Objective

Navy ships generate a variety of wastes: bilge water, blackwater, graywater, shipboard “industrial” wastes, and solid residuals from existing treatment systems. Many of the Navy’s current waste treatment systems would benefit from the efficient removal of solids (e.g., oily waste ceramic membranes are susceptible to face plugging and mechanical failure). However, available solids removal technologies have not been particularly effective, necessitating the development of improved solids removal technologies. A High Shear Rotary Membrane System (HSR-MS) has shown superior abilities to separate and concentrate Navy and non-Navy wastewater solids (e.g., oily wastes, underwater hull cleaning sludge, non-skid deck cleaning wastewater, tank car latex waste, and metal hydroxide suspensions). However, HSR-MS has been confined to land-based applications where space is not a critical design consideration. This project seeks to overcome current HSR-MS limitations for shipboard placement.
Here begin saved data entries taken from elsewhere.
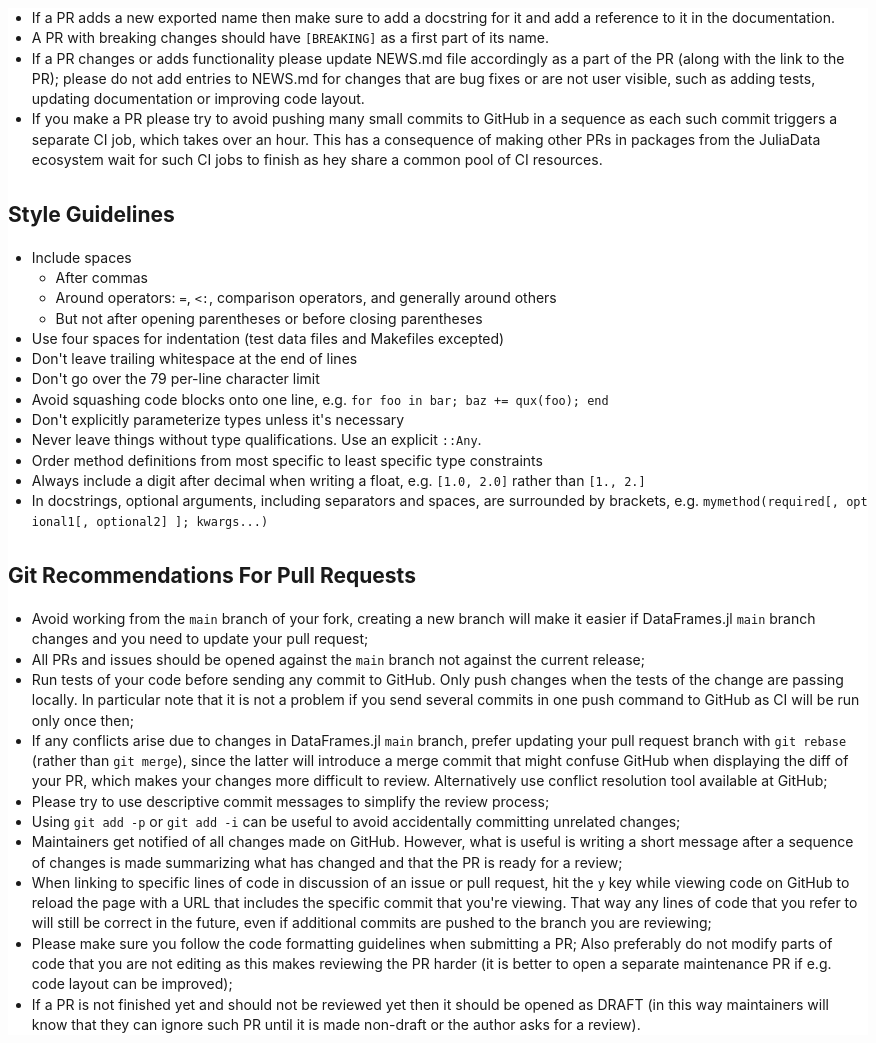 * If a PR adds a new exported name then make sure to add a docstring for it and
  add a reference to it in the documentation.
* A PR with breaking changes should have `[BREAKING]` as a first part of its name.
* If a PR changes or adds functionality please update NEWS.md file accordingly as
  a part of the PR (along with the link to the PR); please do not add entries
  to NEWS.md for changes that are bug fixes or are not user visible, such as
  adding tests, updating documentation or improving code layout.
* If you make a PR please try to avoid pushing many small commits to GitHub in
  a sequence as each such commit triggers a separate CI job, which takes over
  an hour. This has a consequence of making other PRs in packages from the JuliaData
  ecosystem wait for such CI jobs to finish as hey share a common pool of CI resources.

## Style Guidelines

* Include spaces
    + After commas
    + Around operators: `=`, `<:`, comparison operators, and generally around others
    + But not after opening parentheses or before closing parentheses
* Use four spaces for indentation (test data files and Makefiles excepted)
* Don't leave trailing whitespace at the end of lines
* Don't go over the 79 per-line character limit
* Avoid squashing code blocks onto one line, e.g. `for foo in bar; baz += qux(foo); end`
* Don't explicitly parameterize types unless it's necessary
* Never leave things without type qualifications. Use an explicit `::Any`.
* Order method definitions from most specific to least specific type constraints
* Always include a digit after decimal when writing a float, e.g. `[1.0, 2.0]`
  rather than `[1., 2.]`
* In docstrings, optional arguments, including separators and spaces, are surrounded by brackets,
  e.g. `mymethod(required[, optional1[, optional2] ]; kwargs...)`

## Git Recommendations For Pull Requests

* Avoid working from the `main` branch of your fork, creating a new branch will make it
  easier if DataFrames.jl `main` branch changes and you need to update your pull request;
* All PRs and issues should be opened against the `main` branch not against the current release;
* Run tests of your code before sending any commit to GitHub. Only push changes when 
  the tests of the change are passing locally. In particular note that it is not a problem
  if you send several commits in one push command to GitHub as CI will be run only once then;
* If any conflicts arise due to changes in DataFrames.jl `main` branch, prefer updating your pull
  request branch with `git rebase` (rather than `git merge`), since the latter will introduce a merge 
  commit that might confuse GitHub when displaying the diff of your PR, which makes your changes more 
  difficult to review. Alternatively use conflict resolution tool available at GitHub;
* Please try to use descriptive commit messages to simplify the review process;
* Using `git add -p` or `git add -i` can be useful to avoid accidentally committing unrelated changes;
* Maintainers get notified of all changes made on GitHub. However, what is useful is writing a short
  message after a sequence of changes is made summarizing what has changed and that the PR is ready
  for a review;
* When linking to specific lines of code in discussion of an issue or pull request, hit the `y` key
  while viewing code on GitHub to reload the page with a URL that includes the specific commit that 
  you're viewing. That way any lines of code that you refer to will still be correct in the future, even 
  if additional commits are pushed to the branch you are reviewing;
* Please make sure you follow the code formatting guidelines when submitting a PR;
  Also preferably do not modify parts of code that you are not editing as this makes
  reviewing the PR harder (it is better to open a separate maintenance PR
  if e.g. code layout can be improved);
* If a PR is not finished yet and should not be reviewed yet then it should be opened as DRAFT 
  (in this way maintainers will know that they can ignore such PR until it is made non-draft or the author
  asks for a review).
The overall objective of this project is to develop a robust shipboard system capable of managing multiple Navy solids-bearing wastes. Specific objectives are to (1) increase HSR-MS permeate flux and decrease system size by employing backpulsing and continuous physical membrane cleaning; (2) increase “active” membrane packing density (active membrane area/system footprint and volume) by using larger diameter and/or overlapping disks; and (3) conceptually design, fabricate, and test a laboratory-scale HSR-MS incorporating a combination of backpulsing, continuous physical cleaning, larger disks, and disk overlap. Meeting the objectives will provide an improved HSR-MS with increased throughput and smaller footprint or space requirements.